File spoon-archives/phillitcrit.archive/phillitcrit_1997/phillitcrit.9709, message 90


From: open1-AT-execpc.com
Date: Wed, 10 Sep 1997 10:52:34 -0700
Subject: Re: PLC:Discovery versus Invention


Saicho-AT-aol.com wrote:
> 
> Dennis' most recent post says:
> 
> "Of course inventing is precisely what I am not doing.  An invention is the
> coming to
> be of something that was not there previously.  Discovery, which I am engaged
> in, is
> making manifest a reality that was previously obscure."
> 
> What I am now observing in Dennis Polis is a clearly fundamentalist position
> vis a vis logic and rationality (not to mention reality).  He claims that he
> is not inventing but discovering a "reality that was previously obscure."  I
> must ask this very old question in this regard: Was logic discovered?

Yes, if you mean by logic the express rules that guide correct thinking.  It was 
discovered in reflection on examples of correct and incorrect thinking - the 
method still used.

>  Or,
> more down to earth: Was pi discovered?  Of course I assume that Dennis will
> say yes to both -- certainly to the last question.

You are correct.

> But if logic was
> discovered, who discovered it and when and what were the details of the
> discovery?  

As far as an explicit formulation of its rules - Aristotle, for which see the 
Organon.  As far as in informal understanding of the rules goes, that is lost in 
the mists of time.

> If pi was discovered, ditto?

Sorry, my history of mathematics is not that good.  I would guess a Pythagorean, 
but it was no doubt known approxiamtely and used practically for as long as there 
were circular objects to be clad.

> As I see it pi is a number which is
> useful to do all sorts of things, the most obvious one being to relate
> various parameters of a circle.  But a circle, in turn, which is a continuous
> line, equidistant everywhere from a single point, requires the definition of
> "continuous" and the definition of a point.
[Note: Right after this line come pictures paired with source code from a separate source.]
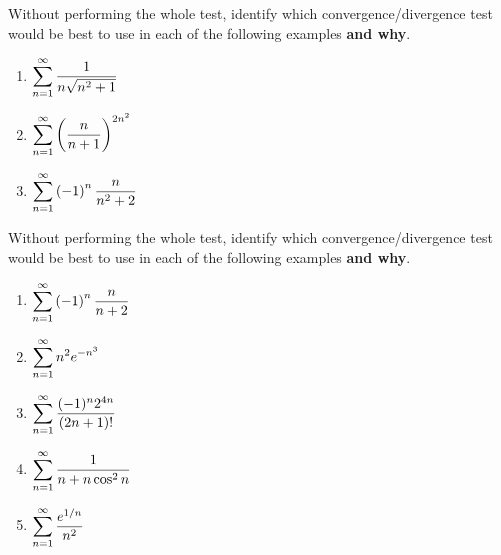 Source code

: \documentclass[12pt]{article}
\begin{document}
\Examples Without performing the whole test, identify which convergence/divergence test would be best to use in each of the following examples \textbf{and why}.

\begin{enumerate}
\item[\tc{1}] $\displaystyle\sum_{n=1}^\infty\dfrac{1}{n\sqrt{n^2+1}}$

\vfill

\item[\tc{2}] $\displaystyle\sum_{n=1}^\infty\left(\dfrac{n}{n+1}\right)^{2n^2}$

\vfill

\item[\tc{3}] $\displaystyle\sum_{n=1}^\infty\left(-1\right)^n\dfrac{n}{n^2+2}$

\vfill

\end{enumerate}

\newpage

\ExamplesCont Without performing the whole test, identify which convergence/divergence test would be best to use in each of the following examples \textbf{and why}.

\begin{enumerate}

\item[\tc{4}] $\displaystyle\sum_{n=1}^\infty\left(-1\right)^n\dfrac{n}{n+2}$

\vfill

\item[\tc{5}] $\displaystyle\sum_{n=1}^\infty n^2e^{-n^3}$

\vfill

\item[\tc{6}] $\displaystyle\sum_{n=1}^\infty\dfrac{(-1)^n2^{4n}}{(2n+1)!}$

\vfill

\item[\tc{7}] $\displaystyle\sum_{n=1}^\infty\dfrac{1}{n+n\cos^2n}$

\vfill

\item[\tc{8}] $\displaystyle\sum_{n=1}^\infty\dfrac{e^{1/n}}{n^2}$

\vfill

\end{enumerate}
\end{document}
It requires no explicit definition to construct or use circles, but the explicit 
definition grows out of the practice of construction with a fixed center and 
radius.

> The definition of a continuous
> line was invented (opps! discovered) by Leibniz and Newton we are told and
> is, to the lay person, no easy thing to comprehend.  Dennis claims, I suppose
> that the theory of infinitesimals was laying around awaiting discovery, as
> was pi.

No, that is not my claim.  A theory is an explict set of related propositions 
constructed to organize some field of knowledge.  The premises may be discovered 
or hypothsized, and usually there is a little of each.  Explicit sets of 
propositions do not lay around waiting to be discovered.  What is discovered are 
certain ways of understanding reality, which pre-exist only in the capacity of 
reality to be understood in those ways.  So the theories are constructed, or, if 
you will, invented, but the realities (intelligibilities) that the theories 
disclose were, thereby, discovered.

>  Why is it so difficult to think of these things as inventions?
>  Aren't they, seen as inventions, as wonderful, even as beautiful, as if they
> were contained in the great Corpus Iuris in the realm of the supreme being?

It is not difficult at all to think of theories as inventions.  See above.

> Logic is a construction of concepts that provides for consistent expressions
> of linguistic inference.

No.  Logic is a set of rules for the valid elaboration of knowledge.  Language 
may express knowledge, and so logic my be imaged in linguistic rules, but this 
entails complexification with linguistic ambiguites not present in intentional 
logic. Linguistic logic, for want of a better name, spends much of its time and 
energy on issues of linguistic ambiguity which have no counterpart in valid 
intentional elaboration.

>  As such it is part of (or can be considered as separate) language. 

Not at all. Language has to do with communication. Logic with valid 
connection-making. Certainly connections can be expressed for communication, and 
communication can help us to make connections, but making intellectual 
connections is not communicating.  It does not even necessarily involve the use 
of linguistic signs as can be told from the expereince of not being able to find 
the right word to express our thought.

> Language is a human tool, developed (if one dislikes
> “invented”) along with the rest of the human. 

yes.

> I also find this language of
> ours to be full of wonder and beauty, capable of so much good and ill,.  but
> to extract a part of it, any part, (but especially its rules) and ascribe to
> it the mantle of universality or truth seems to me the height of arrogance
> and folly.

Yes.  English syntax is not Chinese syntax.  However, the rules for the valid 
elaboration of knowledge are transcultural and translingustic.  If you doubt this 
compare the rules given in Stchertatshy's _Buddhist Logic_ to those of the 
Aristotelian tradition.

> And, there is no need to do this.  If there is a need, please tell
> me what it is and whence it comes. I happen to see man the tool maker as a
> pretty fantastic creature who needs no help from .  .  .  ??
> 
> Regards to all,
> Saicho

Cultural relativity is a wonderful ploy, but its usefulness in evading the 
obvious is severely reduced when one actually examines the data.